**About this exercise**
Give the entries back exactly, dropping each image.

[[ Listed entries, beginning ]]

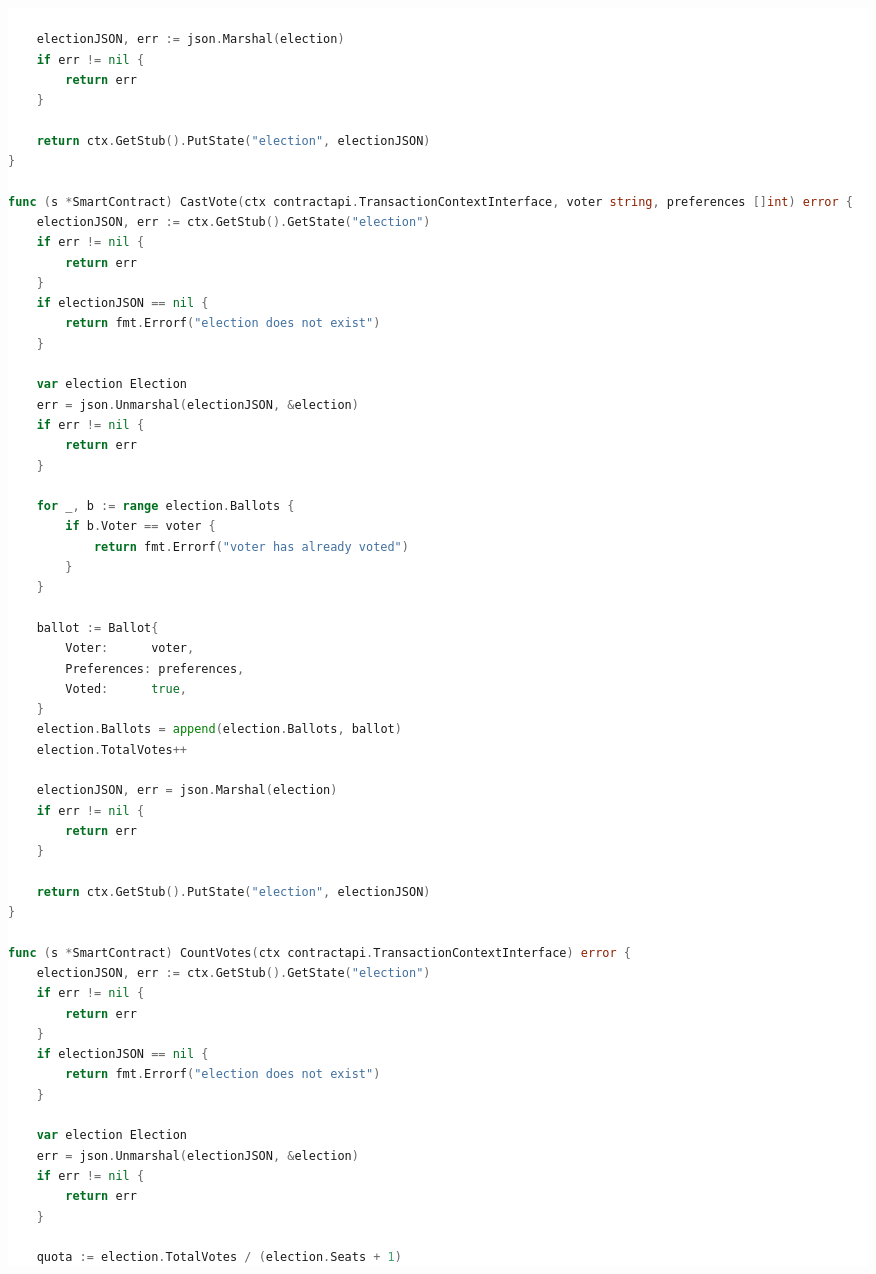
 ```go

    electionJSON, err := json.Marshal(election)
    if err != nil {
        return err
    }

    return ctx.GetStub().PutState("election", electionJSON)
}

func (s *SmartContract) CastVote(ctx contractapi.TransactionContextInterface, voter string, preferences []int) error {
    electionJSON, err := ctx.GetStub().GetState("election")
    if err != nil {
        return err
    }
    if electionJSON == nil {
        return fmt.Errorf("election does not exist")
    }

    var election Election
    err = json.Unmarshal(electionJSON, &election)
    if err != nil {
        return err
    }

    for _, b := range election.Ballots {
        if b.Voter == voter {
            return fmt.Errorf("voter has already voted")
        }
    }

    ballot := Ballot{
        Voter:      voter,
        Preferences: preferences,
        Voted:      true,
    }
    election.Ballots = append(election.Ballots, ballot)
    election.TotalVotes++

    electionJSON, err = json.Marshal(election)
    if err != nil {
        return err
    }

    return ctx.GetStub().PutState("election", electionJSON)
}

func (s *SmartContract) CountVotes(ctx contractapi.TransactionContextInterface) error {
    electionJSON, err := ctx.GetStub().GetState("election")
    if err != nil {
        return err
    }
    if electionJSON == nil {
        return fmt.Errorf("election does not exist")
    }

    var election Election
    err = json.Unmarshal(electionJSON, &election)
    if err != nil {
        return err
    }

    quota := election.TotalVotes / (election.Seats + 1)
```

[[ Listed entries, end ]]

**Solution**
 ```go

    electionJSON, err := json.Marshal(election)
    if err != nil {
        return err
    }

    return ctx.GetStub().PutState("election", electionJSON)
}

func (s *SmartContract) CastVote(ctx contractapi.TransactionContextInterface, voter string, preferences []int) error {
    electionJSON, err := ctx.GetStub().GetState("election")
    if err != nil {
        return err
    }
    if electionJSON == nil {
        return fmt.Errorf("election does not exist")
    }

    var election Election
    err = json.Unmarshal(electionJSON, &election)
    if err != nil {
        return err
    }

    for _, b := range election.Ballots {
        if b.Voter == voter {
            return fmt.Errorf("voter has already voted")
        }
    }

    ballot := Ballot{
        Voter:      voter,
        Preferences: preferences,
        Voted:      true,
    }
    election.Ballots = append(election.Ballots, ballot)
    election.TotalVotes++

    electionJSON, err = json.Marshal(election)
    if err != nil {
        return err
    }

    return ctx.GetStub().PutState("election", electionJSON)
}

func (s *SmartContract) CountVotes(ctx contractapi.TransactionContextInterface) error {
    electionJSON, err := ctx.GetStub().GetState("election")
    if err != nil {
        return err
    }
    if electionJSON == nil {
        return fmt.Errorf("election does not exist")
    }

    var election Election
    err = json.Unmarshal(electionJSON, &election)
    if err != nil {
        return err
    }

    quota := election.TotalVotes / (election.Seats + 1)
```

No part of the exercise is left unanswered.